PROBLEM REQUIREMENTS => When a line in the material contains the word "algorithms", copy it.

====== DATA PROVIDED

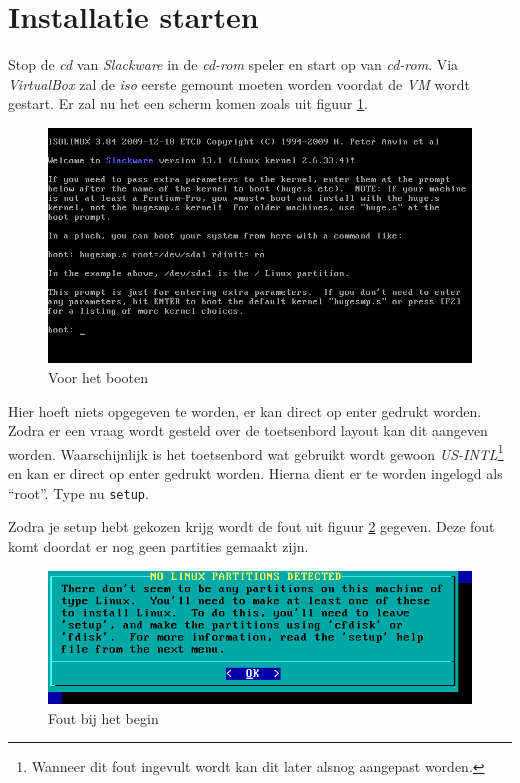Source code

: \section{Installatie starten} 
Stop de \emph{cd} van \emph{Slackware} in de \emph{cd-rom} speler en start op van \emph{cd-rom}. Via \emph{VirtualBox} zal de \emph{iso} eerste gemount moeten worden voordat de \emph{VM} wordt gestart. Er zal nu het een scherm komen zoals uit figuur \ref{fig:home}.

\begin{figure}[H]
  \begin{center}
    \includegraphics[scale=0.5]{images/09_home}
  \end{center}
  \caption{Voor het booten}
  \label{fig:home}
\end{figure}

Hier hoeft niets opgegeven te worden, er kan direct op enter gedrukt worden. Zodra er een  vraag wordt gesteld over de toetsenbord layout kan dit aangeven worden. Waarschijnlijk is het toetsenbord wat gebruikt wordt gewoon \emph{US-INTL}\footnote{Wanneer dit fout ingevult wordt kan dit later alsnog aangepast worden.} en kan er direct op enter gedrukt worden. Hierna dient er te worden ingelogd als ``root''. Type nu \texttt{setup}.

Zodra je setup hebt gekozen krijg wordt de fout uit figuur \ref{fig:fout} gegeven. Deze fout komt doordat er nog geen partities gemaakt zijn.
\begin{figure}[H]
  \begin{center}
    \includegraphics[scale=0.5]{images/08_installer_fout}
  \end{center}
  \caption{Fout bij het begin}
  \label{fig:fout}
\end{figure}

============
====== DATA PROVIDED

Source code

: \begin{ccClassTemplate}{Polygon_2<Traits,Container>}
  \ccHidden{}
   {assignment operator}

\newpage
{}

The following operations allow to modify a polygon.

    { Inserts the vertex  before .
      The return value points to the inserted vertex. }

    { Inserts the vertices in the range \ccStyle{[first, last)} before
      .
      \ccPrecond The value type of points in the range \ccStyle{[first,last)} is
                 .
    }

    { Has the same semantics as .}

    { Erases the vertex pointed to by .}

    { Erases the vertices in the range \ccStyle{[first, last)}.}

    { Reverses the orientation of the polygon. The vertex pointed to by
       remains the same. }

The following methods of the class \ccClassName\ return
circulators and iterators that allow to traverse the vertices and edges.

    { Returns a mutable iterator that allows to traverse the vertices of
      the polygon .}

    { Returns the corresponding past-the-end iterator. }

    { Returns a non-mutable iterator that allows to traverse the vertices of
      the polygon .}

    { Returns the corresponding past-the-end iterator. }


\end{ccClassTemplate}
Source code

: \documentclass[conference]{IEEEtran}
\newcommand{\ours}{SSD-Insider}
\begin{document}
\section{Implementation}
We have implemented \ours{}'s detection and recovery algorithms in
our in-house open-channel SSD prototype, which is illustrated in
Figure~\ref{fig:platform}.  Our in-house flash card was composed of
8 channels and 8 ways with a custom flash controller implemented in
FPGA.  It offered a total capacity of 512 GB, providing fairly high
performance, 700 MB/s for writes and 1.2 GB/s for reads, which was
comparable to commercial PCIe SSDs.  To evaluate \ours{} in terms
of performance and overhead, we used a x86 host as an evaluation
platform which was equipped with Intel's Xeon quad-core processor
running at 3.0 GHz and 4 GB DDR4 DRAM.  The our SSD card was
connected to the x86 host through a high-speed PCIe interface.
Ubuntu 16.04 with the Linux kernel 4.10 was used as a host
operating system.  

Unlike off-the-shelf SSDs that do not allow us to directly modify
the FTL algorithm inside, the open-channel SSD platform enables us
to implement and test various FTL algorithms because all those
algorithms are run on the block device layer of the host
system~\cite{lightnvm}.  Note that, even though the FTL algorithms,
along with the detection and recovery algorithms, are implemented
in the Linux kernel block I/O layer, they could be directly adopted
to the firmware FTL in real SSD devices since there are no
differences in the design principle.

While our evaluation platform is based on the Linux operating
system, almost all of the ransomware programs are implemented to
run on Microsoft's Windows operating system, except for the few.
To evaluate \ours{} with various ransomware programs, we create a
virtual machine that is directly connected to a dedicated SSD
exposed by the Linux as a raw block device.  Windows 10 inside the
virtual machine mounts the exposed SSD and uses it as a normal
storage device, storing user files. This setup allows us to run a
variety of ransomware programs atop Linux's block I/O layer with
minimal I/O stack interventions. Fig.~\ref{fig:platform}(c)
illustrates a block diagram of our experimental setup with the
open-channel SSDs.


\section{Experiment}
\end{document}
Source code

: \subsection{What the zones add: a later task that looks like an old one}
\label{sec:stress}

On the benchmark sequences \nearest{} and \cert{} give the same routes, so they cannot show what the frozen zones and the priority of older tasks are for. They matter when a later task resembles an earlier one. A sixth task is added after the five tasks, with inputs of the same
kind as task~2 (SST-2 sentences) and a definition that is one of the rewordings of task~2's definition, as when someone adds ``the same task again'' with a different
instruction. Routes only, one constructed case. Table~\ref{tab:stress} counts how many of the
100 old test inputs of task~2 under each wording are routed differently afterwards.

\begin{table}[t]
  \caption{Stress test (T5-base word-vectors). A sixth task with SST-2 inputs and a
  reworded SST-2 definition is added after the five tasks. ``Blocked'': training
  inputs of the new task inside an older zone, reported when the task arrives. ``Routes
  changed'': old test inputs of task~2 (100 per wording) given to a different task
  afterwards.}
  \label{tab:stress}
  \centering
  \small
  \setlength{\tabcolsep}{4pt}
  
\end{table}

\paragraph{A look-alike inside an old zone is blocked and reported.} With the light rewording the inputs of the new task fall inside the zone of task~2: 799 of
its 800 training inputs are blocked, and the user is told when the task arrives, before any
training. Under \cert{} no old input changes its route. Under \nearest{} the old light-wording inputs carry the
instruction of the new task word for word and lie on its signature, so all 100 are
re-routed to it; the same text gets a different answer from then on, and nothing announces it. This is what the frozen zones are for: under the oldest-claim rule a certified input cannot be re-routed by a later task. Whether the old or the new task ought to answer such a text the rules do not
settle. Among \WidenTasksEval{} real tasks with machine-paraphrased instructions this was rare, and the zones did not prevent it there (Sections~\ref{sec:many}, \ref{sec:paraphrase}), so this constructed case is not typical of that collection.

============
====== DATA PROVIDED

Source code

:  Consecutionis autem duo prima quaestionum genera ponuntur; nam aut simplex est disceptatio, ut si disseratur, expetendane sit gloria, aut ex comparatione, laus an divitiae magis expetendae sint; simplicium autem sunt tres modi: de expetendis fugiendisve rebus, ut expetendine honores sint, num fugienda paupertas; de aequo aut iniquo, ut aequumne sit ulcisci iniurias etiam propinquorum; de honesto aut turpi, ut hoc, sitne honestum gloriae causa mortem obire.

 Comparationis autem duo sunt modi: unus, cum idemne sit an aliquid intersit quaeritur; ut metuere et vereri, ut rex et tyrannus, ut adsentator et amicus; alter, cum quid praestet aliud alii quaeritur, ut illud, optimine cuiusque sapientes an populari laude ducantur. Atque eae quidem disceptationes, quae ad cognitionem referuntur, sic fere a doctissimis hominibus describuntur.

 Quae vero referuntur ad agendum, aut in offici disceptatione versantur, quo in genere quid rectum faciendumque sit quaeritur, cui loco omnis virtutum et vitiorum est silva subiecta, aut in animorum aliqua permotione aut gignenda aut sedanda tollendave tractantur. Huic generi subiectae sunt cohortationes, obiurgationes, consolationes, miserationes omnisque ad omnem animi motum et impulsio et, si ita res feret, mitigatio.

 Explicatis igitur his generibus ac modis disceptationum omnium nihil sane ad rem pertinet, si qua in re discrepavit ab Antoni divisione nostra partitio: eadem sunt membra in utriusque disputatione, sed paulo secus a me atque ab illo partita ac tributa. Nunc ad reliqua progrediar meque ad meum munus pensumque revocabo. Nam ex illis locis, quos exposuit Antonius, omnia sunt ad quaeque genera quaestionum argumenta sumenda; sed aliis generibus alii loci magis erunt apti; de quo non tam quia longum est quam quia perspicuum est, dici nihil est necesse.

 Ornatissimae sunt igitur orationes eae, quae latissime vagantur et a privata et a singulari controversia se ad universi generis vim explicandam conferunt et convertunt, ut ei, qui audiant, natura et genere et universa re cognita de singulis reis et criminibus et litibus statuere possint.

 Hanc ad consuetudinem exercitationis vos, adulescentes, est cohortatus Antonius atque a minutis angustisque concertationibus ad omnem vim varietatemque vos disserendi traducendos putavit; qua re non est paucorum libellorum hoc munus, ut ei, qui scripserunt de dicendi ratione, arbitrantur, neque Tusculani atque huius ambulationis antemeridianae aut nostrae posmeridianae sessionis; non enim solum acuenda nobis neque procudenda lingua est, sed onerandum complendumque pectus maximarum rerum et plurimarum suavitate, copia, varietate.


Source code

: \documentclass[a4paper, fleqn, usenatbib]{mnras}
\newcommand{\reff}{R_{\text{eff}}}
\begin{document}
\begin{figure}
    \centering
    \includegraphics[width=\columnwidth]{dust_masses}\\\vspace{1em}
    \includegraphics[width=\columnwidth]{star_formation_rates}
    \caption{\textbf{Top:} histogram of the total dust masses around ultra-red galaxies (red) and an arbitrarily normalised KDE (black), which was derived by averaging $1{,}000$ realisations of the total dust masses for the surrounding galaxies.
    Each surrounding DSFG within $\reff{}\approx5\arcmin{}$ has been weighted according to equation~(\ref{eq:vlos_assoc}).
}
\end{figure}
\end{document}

============

ANSWER SECTION =>
We have implemented \ours{}'s detection and recovery algorithms in
to implement and test various FTL algorithms because all those
algorithms are run on the block device layer of the host
system~\cite{lightnvm}.  Note that, even though the FTL algorithms,
along with the detection and recovery algorithms, are implemented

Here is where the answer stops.